To conduct a detailed exploratory data analysis (EDA) on the **Bank Marketing Dataset** to understand customer behavior and identify the most influential features that drive subscription to a term deposit.

---

### Summary of Key Findings

1. **Dataset Overview**:

   * **Records:** 41,174
   * **Features:** 31 (after feature engineering and transformations)
   * Target variable: `y` (term deposit subscription)

2. **Missing Values**:

   * Placeholder `unknown` values were replaced with `NaN`.
   * Imputation was done using mode (categorical) and median (numeric) strategies.
   * Result: **No missing values remaining.**

3. **Duplicates**:

   * Removed **completely duplicated rows**, ensuring dataset integrity.

4. **Target Distribution**:

   * Highly imbalanced:

     * **No:** \~88.7%
     * **Yes:** \~11.3%

5. **Class Balancing**:

   * Applied **SMOTE** (Synthetic Minority Oversampling Technique) to balance the dataset before modeling.

6. **Categorical Analysis**:

   * Jobs like `student` and `retired` had a higher tendency to subscribe.
   * Education and marital status also influenced subscription rates.

7. **Feature Importance** (Random Forest):

   * Top 5 important features:

     1. `duration`
     2. `nr.employed`
     3. `pdays`
     4. `euribor3m`
     5. `emp.var.rate`

8. **Correlation with Target**:

   * Strongest correlation with `duration` (0.405), followed by `nr.employed` and `pdays`.

9. **Skewness**:

   * Features like `default`, `effective_contact`, and `campaign` showed heavy skew.
   * Applied `log1p` transformation to reduce skewness.

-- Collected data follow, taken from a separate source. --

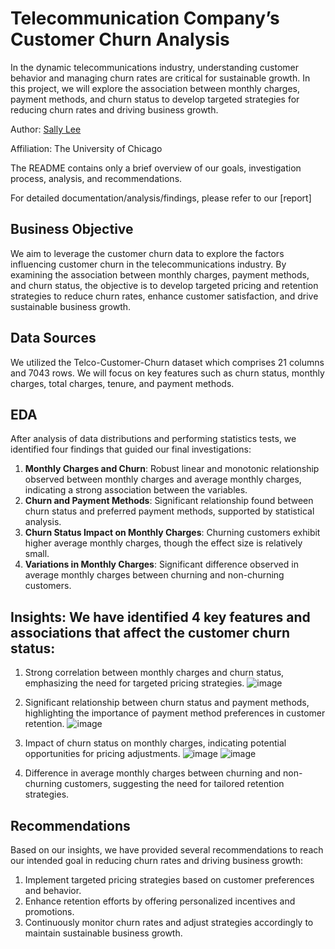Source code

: # Telecommunication Company’s Customer Churn Analysis

In the dynamic telecommunications industry, understanding customer behavior and managing churn rates are critical for sustainable growth. In this project, we will explore the association between monthly charges, payment methods, and churn status to develop targeted strategies for reducing churn rates and driving business growth.

Author: [Sally Lee](https://github.com/sallylee0801)

Affiliation: The University of Chicago

The README contains only a brief overview of our goals, investigation process, analysis, and recommendations.

For detailed documentation/analysis/findings, please refer to our [report]

## Business Objective
We aim to leverage the customer churn data to explore the factors influencing customer churn in the telecommunications industry. By examining the association between monthly charges, payment methods, and churn status, the objective is to develop targeted pricing and retention strategies to reduce churn rates, enhance customer satisfaction, and drive sustainable business growth.

## Data Sources
We utilized the Telco-Customer-Churn dataset which comprises 21 columns and 7043 rows. We will focus on key features such as churn status, monthly charges, total charges, tenure, and payment methods.

## EDA
After analysis of data distributions and performing statistics tests, we identified four findings that guided our final investigations:
1. **Monthly Charges and Churn**: Robust linear and monotonic relationship observed between monthly charges and average monthly charges, indicating a strong association between the variables.
2. **Churn and Payment Methods**: Significant relationship found between churn status and preferred payment methods, supported by statistical analysis.
3. **Churn Status Impact on Monthly Charges**: Churning customers exhibit higher average monthly charges, though the effect size is relatively small.
4. **Variations in Monthly Charges**: Significant difference observed in average monthly charges between churning and non-churning customers.

## Insights: We have identified 4 key features and associations that affect the customer churn status:
1. Strong correlation between monthly charges and churn status, emphasizing the need for targeted pricing strategies.
![image](https://github.com/sallylee0801/Telecom-Company-Customer-Churn-Analysis/assets/121594845/6fe5312f-20cd-4d7c-8b89-fc8a6354c59d)

2. Significant relationship between churn status and payment methods, highlighting the importance of payment method preferences in customer retention.
![image](https://github.com/sallylee0801/Telecom-Company-Customer-Churn-Analysis/assets/121594845/809ec232-f9a2-4a39-a259-0c2caaf11288)

3. Impact of churn status on monthly charges, indicating potential opportunities for pricing adjustments.
![image](https://github.com/sallylee0801/Telecom-Company-Customer-Churn-Analysis/assets/121594845/58978a76-dfef-4b03-ba02-ca5071b97627)
![image](https://github.com/sallylee0801/Telecom-Company-Customer-Churn-Analysis/assets/121594845/11e7dfdc-816d-4dbb-ae8b-53094691e59b)

4. Difference in average monthly charges between churning and non-churning customers, suggesting the need for tailored retention strategies.

## Recommendations
Based on our insights, we have provided several recommendations to reach our intended goal in reducing churn rates and driving business growth:
1. Implement targeted pricing strategies based on customer preferences and behavior.
2. Enhance retention efforts by offering personalized incentives and promotions.
3. Continuously monitor churn rates and adjust strategies accordingly to maintain sustainable business growth.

10. **Multicollinearity**:

    * Very high VIF values observed for multiple features (e.g., `pdays`, `nr.employed`, etc.)
    * Indicates **potential multicollinearity** which may require attention before modeling.

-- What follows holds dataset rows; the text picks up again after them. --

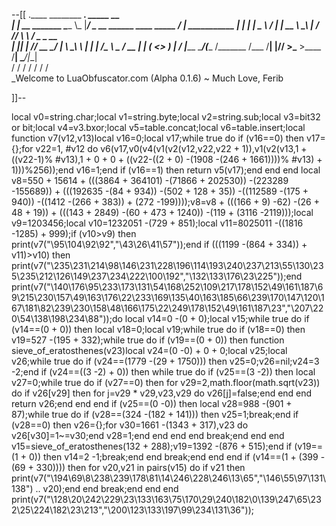 --[[
 .____                  ________ ___.    _____                           __                
 |    |    __ _______   \_____  \\_ |___/ ____\_ __  ______ ____ _____ _/  |_  ___________ 
 |    |   |  |  \__  \   /   |   \| __ \   __\  |  \/  ___// ___\\__  \\   __\/  _ \_  __ \
 |    |___|  |  // __ \_/    |    \ \_\ \  | |  |  /\___ \\  \___ / __ \|  | (  <_> )  | \/
 |_______ \____/(____  /\_______  /___  /__| |____//____  >\___  >____  /__|  \____/|__|   
         \/          \/         \/    \/                \/     \/     \/                   
          \_Welcome to LuaObfuscator.com   (Alpha 0.1.6) ~  Much Love, Ferib 

]]--

local v0=string.char;local v1=string.byte;local v2=string.sub;local v3=bit32 or bit;local v4=v3.bxor;local v5=table.concat;local v6=table.insert;local function v7(v12,v13)local v16=0;local v17;while true do if (v16==0) then v17={};for v22=1, #v12 do v6(v17,v0(v4(v1(v2(v12,v22,v22 + 1)),v1(v2(v13,1 + ((v22-1)% #v13),1 + 0 + 0 + ((v22-((2 + 0) -(1908 -(246 + 1661))))% #v13) + 1)))%256));end v16=1;end if (v16==1) then return v5(v17);end end end local v8=550 + 15614 + (((3864 + 364101) -(71866 + 202530)) -(223289 -155689)) + (((192635 -(84 + 934)) -(502 + 128 + 35)) -((112589 -(175 + 940)) -((1412 -(266 + 383)) + (272 -199))));v8=v8 + (((166 + 9) -62) -(26 + 48 + 19)) + (((143 + 2849) -(60 + 473 + 1240)) -(119 + (3116 -2119)));local v9=1203456;local v10=1232051 -(729 + 851);local v11=8025011 -((1816 -1285) + 999);if (v10>v9) then print(v7("\95\104\92\92","\43\26\41\57"));end if (((1199 -(864 + 334)) + v11)>v10) then print(v7("\235\231\214\98\146\231\228\196\114\193\240\237\213\55\130\235\235\212\126\149\237\234\222\100\192","\132\133\176\23\225"));end print(v7("\140\176\95\233\173\131\54\168\252\109\217\178\152\49\161\187\69\215\230\157\49\163\176\22\233\169\135\40\163\185\66\239\170\147\120\167\181\82\239\230\158\48\166\175\22\249\178\152\49\161\187\23","\207\220\54\138\198\234\88"));do local v14=0 -(0 + 0);local v15;while true do if (v14==(0 + 0)) then local v18=0;local v19;while true do if (v18==0) then v19=527 -(195 + 332);while true do if (v19==(0 + 0)) then function sieve_of_eratosthenes(v23)local v24=(0 -0) + 0 + 0;local v25;local v26;while true do if (v24==(1779 -(29 + 1750))) then v25=0;v26=nil;v24=3 -2;end if (v24==((3 -2) + 0)) then while true do if (v25==(3 -2)) then local v27=0;while true do if (v27==0) then for v29=2,math.floor(math.sqrt(v23)) do if v26[v29] then for j=v29 * v29,v23,v29 do v26[j]=false;end end end return v26;end end end if (v25==(0 -0)) then local v28=988 -(901 + 87);while true do if (v28==(324 -(182 + 141))) then v25=1;break;end if (v28==0) then v26={};for v30=1661 -(1343 + 317),v23 do v26[v30]=1~=v30;end v28=1;end end end end break;end end end v15=sieve_of_eratosthenes(132 + 288);v19=1392 -(876 + 515);end if (v19==(1 + 0)) then v14=2 -1;break;end end break;end end end if (v14==(1 + (399 -(69 + 330)))) then for v20,v21 in pairs(v15) do if v21 then print(v7("\194\69\8\238\239\178\81\14\246\228\246\13\65","\146\55\97\131\138")   .. v20);end end break;end end end print(v7("\128\20\242\229\23\133\163\75\170\29\240\182\0\139\247\65\232\25\224\182\23\213","\200\123\133\197\99\234\131\36"));
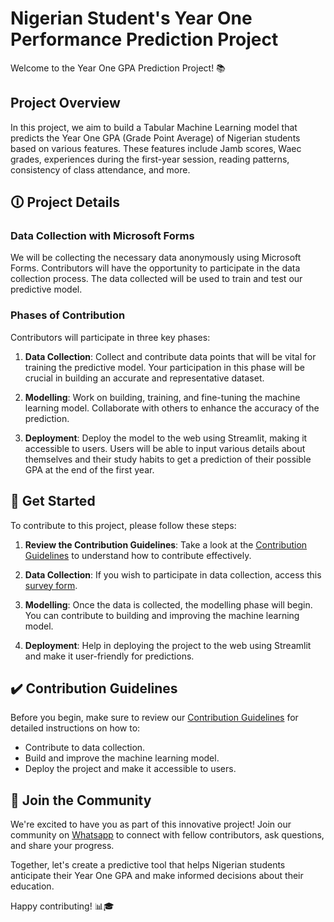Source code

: # Nigerian Student's Year One Performance Prediction Project

Welcome to the Year One GPA Prediction Project! 📚

## Project Overview

In this project, we aim to build a Tabular Machine Learning model that predicts the Year One GPA (Grade Point Average) of Nigerian students based on various features. These features include Jamb scores, Waec grades, experiences during the first-year session, reading patterns, consistency of class attendance, and more.

## 🛈 Project Details

### Data Collection with Microsoft Forms

We will be collecting the necessary data anonymously using Microsoft Forms. Contributors will have the opportunity to participate in the data collection process. The data collected will be used to train and test our predictive model.

### Phases of Contribution

Contributors will participate in three key phases:

1. **Data Collection**: Collect and contribute data points that will be vital for training the predictive model. Your participation in this phase will be crucial in building an accurate and representative dataset.

2. **Modelling**: Work on building, training, and fine-tuning the machine learning model. Collaborate with others to enhance the accuracy of the prediction.

3. **Deployment**: Deploy the model to the web using Streamlit, making it accessible to users. Users will be able to input various details about themselves and their study habits to get a prediction of their possible GPA at the end of the first year.

## 🤔 Get Started

To contribute to this project, please follow these steps:

1. **Review the Contribution Guidelines**: Take a look at the [Contribution Guidelines](https://github.com/mlsanigeria/AI-Hacktober-MLSA/blob/main/CONTRIBUTING.md) to understand how to contribute effectively.

2. **Data Collection**: If you wish to participate in data collection, access this [survey form](https://forms.office.com/r/Q6QqNzTasn).

3. **Modelling**: Once the data is collected, the modelling phase will begin. You can contribute to building and improving the machine learning model.

4. **Deployment**: Help in deploying the project to the web using Streamlit and make it user-friendly for predictions.

## ✔️ Contribution Guidelines

Before you begin, make sure to review our [Contribution Guidelines](https://github.com/mlsanigeria/AI-Hacktober-MLSA/blob/main/CONTRIBUTING.md) for detailed instructions on how to:

- Contribute to data collection.
- Build and improve the machine learning model.
- Deploy the project and make it accessible to users.

## 👥 Join the Community

We're excited to have you as part of this innovative project! Join our community on [Whatsapp](https://github.com/mlsanigeria/AI-Hacktober-MLSA/blob/main/whatsapp_communities.md) to connect with fellow contributors, ask questions, and share your progress.

Together, let's create a predictive tool that helps Nigerian students anticipate their Year One GPA and make informed decisions about their education.

Happy contributing! 📊🎓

11. **Feature Engineering**:

    * Created new features:

      * `age_group` (young, adult, senior)
      * `contacted_before` (based on `pdays`)
      * `effective_contact` (interaction between `pdays` and `previous`)

---

### Deliverables Generated

* Cleaned dataset: `bankmarketing_cleaned.csv`
* HTML report: `Bank_Marketing_EDA_Report.html`
* PDF report: `Bank_Marketing_EDA_Report.pdf`
* Supporting CSV files:

  * `feature_importance.csv`
  * `top_corr_features.csv`
  * `vif_report.csv`
  * `skewness_report.csv`
* Summary text report: `eda_summary.txt`

---

### Conclusion

This EDA provided **a comprehensive understanding of the factors influencing customer subscription** in a banking marketing campaign. Key features such as `duration`, `pdays`, and economic indicators proved crucial. The project demonstrated the **importance of preprocessing**, **handling imbalanced data**, **feature engineering**, and **data visualization** in preparing for predictive modeling.

> This structured, reproducible EDA pipeline can serve as a **solid foundation for machine learning models**, business insights, or further research into customer behavior analytics in financial domains.

---